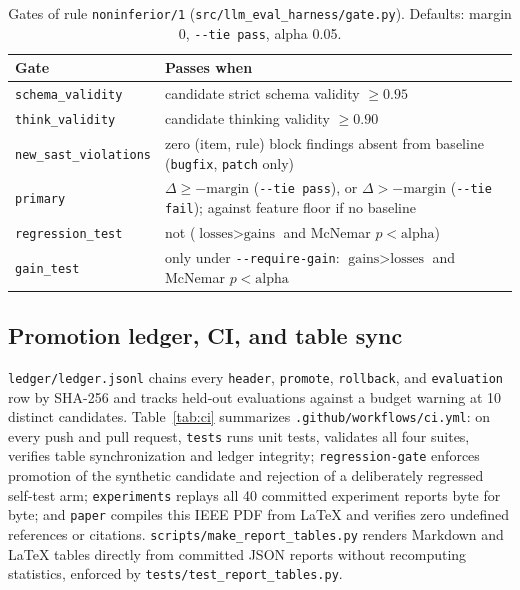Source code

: \documentclass[conference]{IEEEtran}
\begin{document}
\begin{table}[!t]
\caption{Gates of rule \texttt{noninferior/\allowbreak{}1} (\texttt{src/\allowbreak{}llm\_\allowbreak{}eval\_\allowbreak{}harness/\allowbreak{}gate.\allowbreak{}py}). Defaults: margin 0, \texttt{-{}-{}tie pass}, alpha 0.05.}
\label{tab:gates}
\centering
\scriptsize
\setlength{\tabcolsep}{3pt}
\begin{tabular}{l >{\raggedright\arraybackslash}p{}}
\hline
Gate & Passes when \\
\hline
\texttt{schema\_\allowbreak{}validity} & candidate strict schema validity $\ge 0.95$ \\
\texttt{think\_\allowbreak{}validity} & candidate thinking validity $\ge 0.90$ \\
\texttt{new\_\allowbreak{}sast\_\allowbreak{}violations} & zero (item, rule) block findings absent from baseline (\texttt{bugfix}, \texttt{patch} only) \\
\texttt{primary} & $\Delta \ge -\text{margin}$ (\texttt{-{}-{}tie pass}), or $\Delta > -\text{margin}$ (\texttt{-{}-{}tie fail}); against feature floor if no baseline \\
\texttt{regression\_\allowbreak{}test} & not ($\text{losses} > \text{gains}$ and McNemar $p < \text{alpha}$) \\
\texttt{gain\_\allowbreak{}test} & only under \texttt{-{}-{}require-{}gain}: $\text{gains} > \text{losses}$ and McNemar $p < \text{alpha}$ \\
\hline
\end{tabular}
\end{table}

\subsection{Promotion ledger, CI, and table sync}
\label{sec:design-ledger}

\texttt{ledger/\allowbreak{}ledger.\allowbreak{}jsonl} chains every \texttt{header}, \texttt{promote}, \texttt{rollback}, and \texttt{evaluation} row by SHA-256 and tracks held-out evaluations against a budget warning at 10 distinct candidates. Table~\ref{tab:ci} summarizes \texttt{.\allowbreak{}github/\allowbreak{}workflows/\allowbreak{}ci.\allowbreak{}yml}: on every push and pull request, \texttt{tests} runs unit tests, validates all four suites, verifies table synchronization and ledger integrity; \texttt{regression-{}gate} enforces promotion of the synthetic candidate and rejection of a deliberately regressed self-test arm; \texttt{experiments} replays all 40 committed experiment reports byte for byte; and \texttt{paper} compiles this IEEE PDF from \LaTeX{} and verifies zero undefined references or citations. \texttt{scripts/\allowbreak{}make\_\allowbreak{}report\_\allowbreak{}tables.\allowbreak{}py} renders Markdown and LaTeX tables directly from committed JSON reports without recomputing statistics, enforced by \texttt{tests/\allowbreak{}test\_\allowbreak{}report\_\allowbreak{}tables.\allowbreak{}py}.
\end{document}
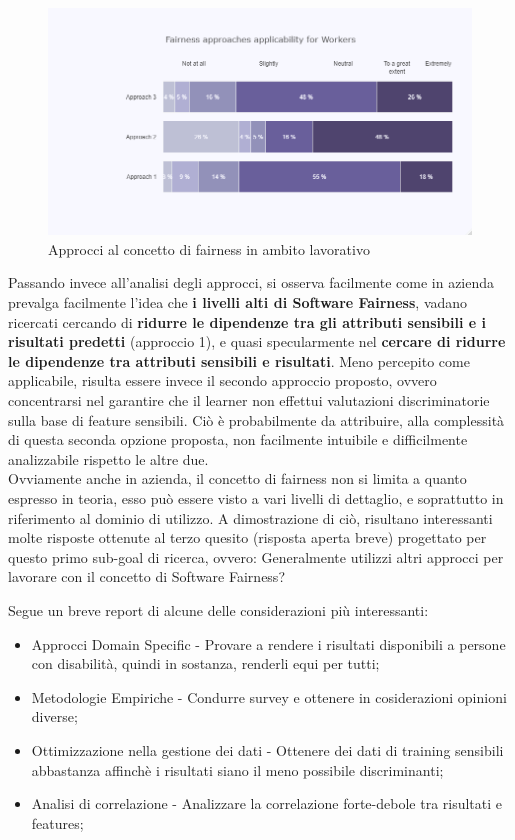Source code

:       \begin{figure}[h!]
        \centering
        \includegraphics[width=1\textwidth]{figure/Analisi/RQ1/Hist_Fairness_Approaches_Applicability.png}
        \caption{Approcci al concetto di fairness in ambito lavorativo}
    \end{figure}
    
    Passando invece all'analisi degli approcci, si osserva facilmente come in azienda prevalga facilmente l'idea che \textbf{i livelli alti di Software Fairness}, vadano ricercati cercando di \textbf{ridurre le dipendenze tra gli attributi sensibili e i risultati predetti} (approccio 1), e quasi specularmente nel \textbf{cercare di ridurre le dipendenze tra attributi sensibili e risultati}. Meno percepito come applicabile, risulta essere invece il secondo approccio proposto, ovvero concentrarsi nel garantire che il learner non effettui valutazioni discriminatorie sulla base di feature sensibili. Ciò è probabilmente da attribuire, alla complessità di questa seconda opzione proposta, non facilmente intuibile e difficilmente analizzabile rispetto le altre due.\\
    
    Ovviamente anche in azienda, il concetto di fairness non si limita a quanto espresso in teoria, esso può essere visto a vari livelli di dettaglio, e soprattutto in riferimento al dominio di utilizzo. A dimostrazione di ciò, risultano interessanti molte risposte ottenute al terzo quesito (risposta aperta breve) progettato per questo primo sub-goal di ricerca, ovvero: Generalmente utilizzi altri approcci per lavorare con il concetto di Software Fairness?
	
	Segue un breve report di alcune delle considerazioni più interessanti:
	
	\begin{itemize}
	    \item Approcci Domain Specific - Provare a rendere i risultati disponibili a persone con disabilità, quindi in sostanza, renderli equi per tutti; 
	    \item Metodologie Empiriche - Condurre survey e ottenere in cosiderazioni opinioni diverse;
	    \item Ottimizzazione nella gestione dei dati - Ottenere dei dati di training sensibili abbastanza affinchè i risultati siano il meno possibile discriminanti;
	    \item Analisi di correlazione - Analizzare la correlazione forte-debole tra risultati e features;
	\end{itemize}
    
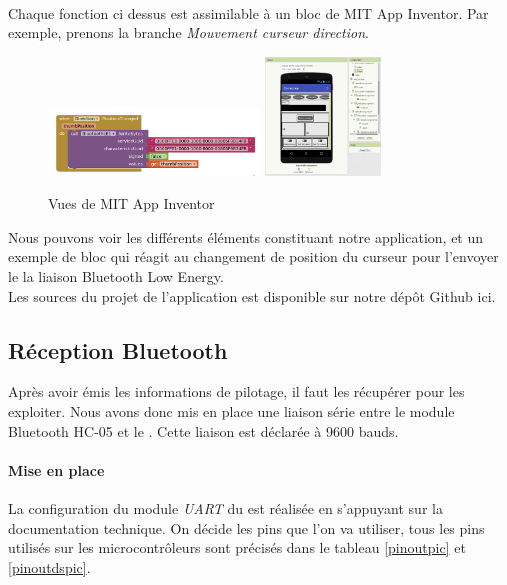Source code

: 		\\Chaque fonction ci dessus est assimilable à un bloc de MIT App Inventor. Par exemple, prenons la branche \textit{Mouvement curseur direction}.
		\begin{figure}
			\begin{center}		
				\includegraphics[width=0.5\textwidth]{../Illus/MITBlock.png}
				\includegraphics[width=0.275\textwidth]{../Illus/MITScreen.png}
			\end{center}
			\caption{Vues de MIT App Inventor}
		\end{figure}
		Nous pouvons voir les différents éléments constituant notre application, et un exemple de bloc qui réagit au changement de position du curseur pour l'envoyer le la liaison Bluetooth Low Energy.
		\\Les sources du projet de l'application est disponible sur notre dépôt Github ici\cite{git}.
			\subsection{Réception Bluetooth}
			Après avoir émis les informations de pilotage, il faut les récupérer pour les exploiter. Nous avons donc mis en place une liaison série entre le module Bluetooth HC-05 et le \pic. Cette liaison est déclarée à 9600 bauds.
			\paragraph{Mise en place}La configuration du module \textit{UART} du \pic est réalisée en s'appuyant sur la documentation technique\cite[p.~315]{DatasheetPIC}. On décide les pins que l'on va utiliser, tous les pins utilisés sur les microcontrôleurs sont précisés dans le tableau \ref{pinoutpic} et \ref{pinoutdspic}.
			
			
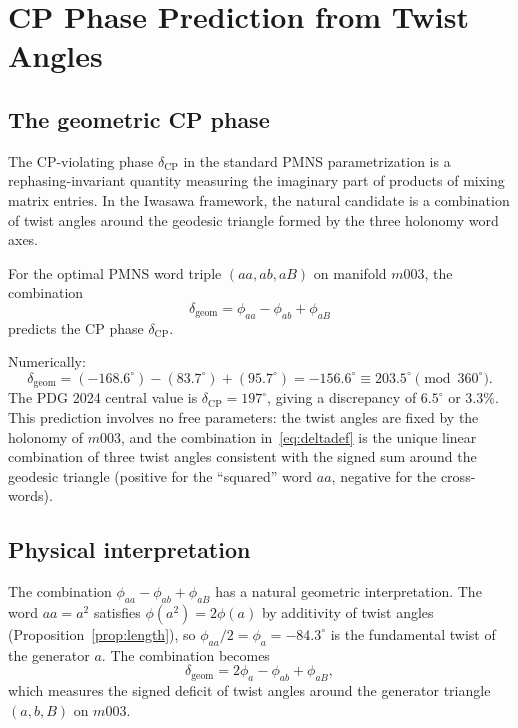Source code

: ﻿\documentclass[epjc3]{svjour3}
\begin{document}
\section{CP Phase Prediction from Twist Angles}
\label{sec:prediction}

\subsection{The geometric CP phase}
\label{subsec:geomcp}

The CP-violating phase $\delta_{\mathrm{CP}}$ in the standard PMNS
parametrization is a rephasing-invariant quantity measuring the
imaginary part of products of mixing matrix entries.  In the Iwasawa
framework, the natural candidate is a combination of twist angles
around the geodesic triangle formed by the three holonomy word axes.

\begin{proposition}
\label{prop:cpphase}
For the optimal PMNS word triple $(aa, ab, aB)$ on manifold $m003$,
the combination
\begin{equation}
  \delta_{\mathrm{geom}} = \phi_{aa} - \phi_{ab} + \phi_{aB}
  \label{eq:deltadef}
\end{equation}
predicts the CP phase $\delta_{\mathrm{CP}}$.
\end{proposition}

Numerically:
\begin{equation}
  \delta_{\mathrm{geom}}
  = (-168.6^\circ) - (83.7^\circ) + (95.7^\circ)
  = -156.6^\circ \equiv 203.5^\circ \pmod{360^\circ}.
  \label{eq:deltanum}
\end{equation}
The PDG 2024 central value is $\delta_{\mathrm{CP}} = 197^\circ$,
giving a discrepancy of $6.5^\circ$ or 3.3\%.  This prediction
involves no free parameters: the twist angles are fixed by the
holonomy of $m003$, and the combination in~\eqref{eq:deltadef} is
the unique linear combination of three twist angles consistent with
the signed sum around the geodesic triangle (positive for the
``squared'' word $aa$, negative for the cross-words).

\subsection{Physical interpretation}
\label{subsec:interp}

The combination $\phi_{aa} - \phi_{ab} + \phi_{aB}$ has a natural
geometric interpretation.  The word $aa = a^2$ satisfies
$\phi(a^2) = 2\phi(a)$ by additivity of twist angles
(Proposition~\ref{prop:length}), so
$\phi_{aa}/2 = \phi_a = -84.3^\circ$ is the fundamental twist of the
generator $a$.  The combination becomes
\begin{equation}
  \delta_{\mathrm{geom}} = 2\phi_a - \phi_{ab} + \phi_{aB},
  \label{eq:deltainterp}
\end{equation}
which measures the signed deficit of twist angles around the generator
triangle $(a, b, B)$ on $m003$.
\end{document}
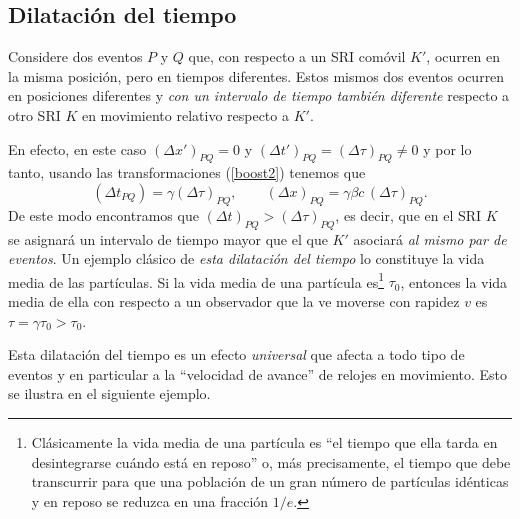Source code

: \subsection{Dilatación del tiempo}
Considere dos eventos $P$ y $Q$ que, con respecto a un SRI comóvil $K'$, ocurren en la misma posición, pero en tiempos diferentes. Estos mismos dos eventos ocurren en posiciones diferentes y \textit{con un intervalo de tiempo también diferente} respecto a otro SRI $K$ en movimiento relativo respecto a $K'$. 

En efecto, en este caso $(\Delta x')_{PQ}=0$ y $(\Delta t')_{PQ}=(\Delta\tau)_{PQ}\neq 0$ y por lo tanto, usando las transformaciones (\ref{boost2}) tenemos que
\begin{equation}
(\Delta t_{PQ})=\gamma (\Delta\tau)_{PQ}, \qquad (\Delta x)_{PQ}=\gamma\beta c\,(\Delta\tau)_{PQ}.
\end{equation}
De este modo encontramos que $(\Delta t)_{PQ}>(\Delta\tau)_{PQ}$, es decir, que en el SRI $K$ se asignará un intervalo de tiempo mayor que el que $K'$ asociará \textit{al mismo par de eventos}. Un ejemplo clásico de \textit{esta dilatación del tiempo} lo constituye la vida media de las partículas. Si la vida media de una partícula es\footnote{Clásicamente la vida media de una partícula es ``el tiempo que ella tarda en desintegrarse cuándo está en reposo'' o, más precisamente, el tiempo que debe transcurrir para que una población de un gran número de partículas idénticas y en reposo se reduzca en una fracción $1/e$.} $\tau_0$, entonces la vida media de ella con respecto a un observador que la ve moverse con rapidez $v$ es $\tau=\gamma\tau_0 >\tau_0$.

Esta dilatación del tiempo es un efecto \textit{universal} que afecta a todo tipo de eventos y en particular a la ``velocidad de avance'' de relojes en movimiento. Esto se ilustra en el siguiente ejemplo.

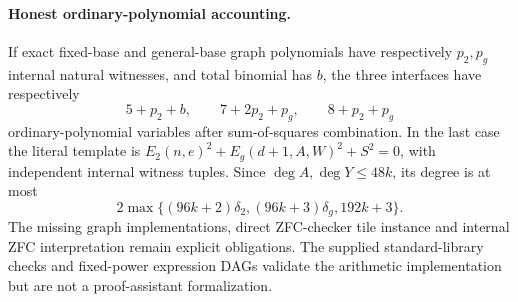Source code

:\paragraph{Honest ordinary-polynomial accounting.}
If exact fixed-base and general-base graph polynomials have respectively
$p_2,p_g$ internal natural witnesses, and total binomial has $b$, the
three interfaces have respectively
\[
 5+p_2+b,\qquad 7+2p_2+p_g,\qquad 8+p_2+p_g
\]
ordinary-polynomial variables after sum-of-squares combination. In the last
case the literal template is $E_2(n,e)^2+E_g(d+1,A,W)^2+S^2=0$, with
independent internal witness tuples. Since $\deg A,\deg Y\leq48k$, its
degree is at most
\[
 2\max\{(96k+2)\delta_2,(96k+3)\delta_g,192k+3\}.
\]
The missing graph implementations, direct ZFC-checker tile instance and
internal ZFC interpretation remain explicit obligations. The supplied
standard-library checks and fixed-power expression DAGs validate the
arithmetic implementation but are not a proof-assistant formalization.

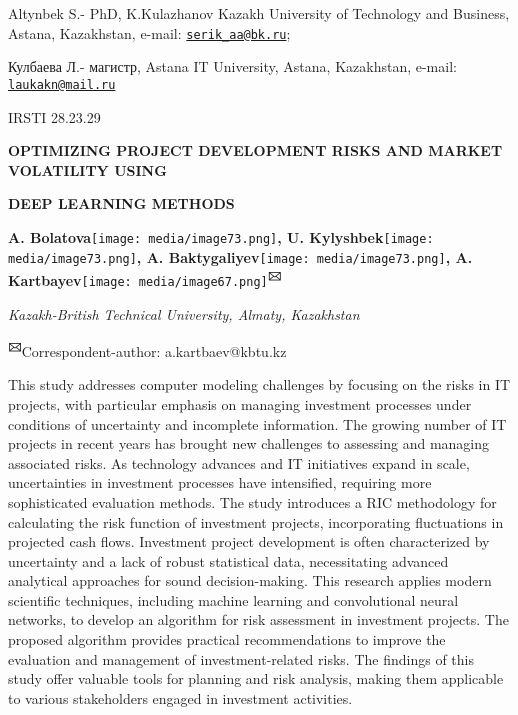 \documentclass[
]{article}
\begin{document}
Altynbek S.- PhD, K.Kulazhanov Kazakh University of Technology and
Business, Astana, Kazakhstan, e-mail:
\href{mailto:serik_aa@bk.ru}{\nolinkurl{serik\_aa@bk.ru}};

Кулбаева Л.- магистр, Astana IT University, Astana, Kazakhstan, e-mail:
\href{mailto:laukakn@mail.ru}{\nolinkurl{laukakn@mail.ru}}

IRSTI 28.23.29

\textbf{OPTIMIZING PROJECT DEVELOPMENT RISKS AND MARKET VOLATILITY
USING}

\textbf{DEEP LEARNING METHODS}

\textbf{A.
Bolatova}\texttt{[image: media/image73.png]}\textbf{,
U.
Kylyshbek}\texttt{[image: media/image73.png]}\textbf{,
A.
Baktygaliyev}\texttt{[image: media/image73.png]}\textbf{,
A.
Kartbayev}\texttt{[image: media/image67.png]}\textbf{\textsuperscript{🖂}}

\emph{Kazakh-British Technical University, Almaty, Kazakhstan}

\textbf{\textsuperscript{🖂}}Correspondent-author: a.kartbaev@kbtu.kz

This study addresses computer modeling challenges by focusing on the
risks in IT projects, with particular emphasis on managing investment
processes under conditions of uncertainty and incomplete information.
The growing number of IT projects in recent years has brought new
challenges to assessing and managing associated risks. As technology
advances and IT initiatives expand in scale, uncertainties in investment
processes have intensified, requiring more sophisticated evaluation
methods. The study introduces a RIC methodology for calculating the risk
function of investment projects, incorporating fluctuations in projected
cash flows. Investment project development is often characterized by
uncertainty and a lack of robust statistical data, necessitating
advanced analytical approaches for sound decision-making. This research
applies modern scientific techniques, including machine learning and
convolutional neural networks, to develop an algorithm for risk
assessment in investment projects. The proposed algorithm provides
practical recommendations to improve the evaluation and management of
investment-related risks. The findings of this study offer valuable
tools for planning and risk analysis, making them applicable to various
stakeholders engaged in investment activities.
\end{document}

WHAT IS NEEDED: Print exactly the lines above from the one with "The growing number" to the one with "advances and IT", including both.

RESULT FOR THIS TASK:
The growing number of IT projects in recent years has brought new
challenges to assessing and managing associated risks. As technology
advances and IT initiatives expand in scale, uncertainties in investment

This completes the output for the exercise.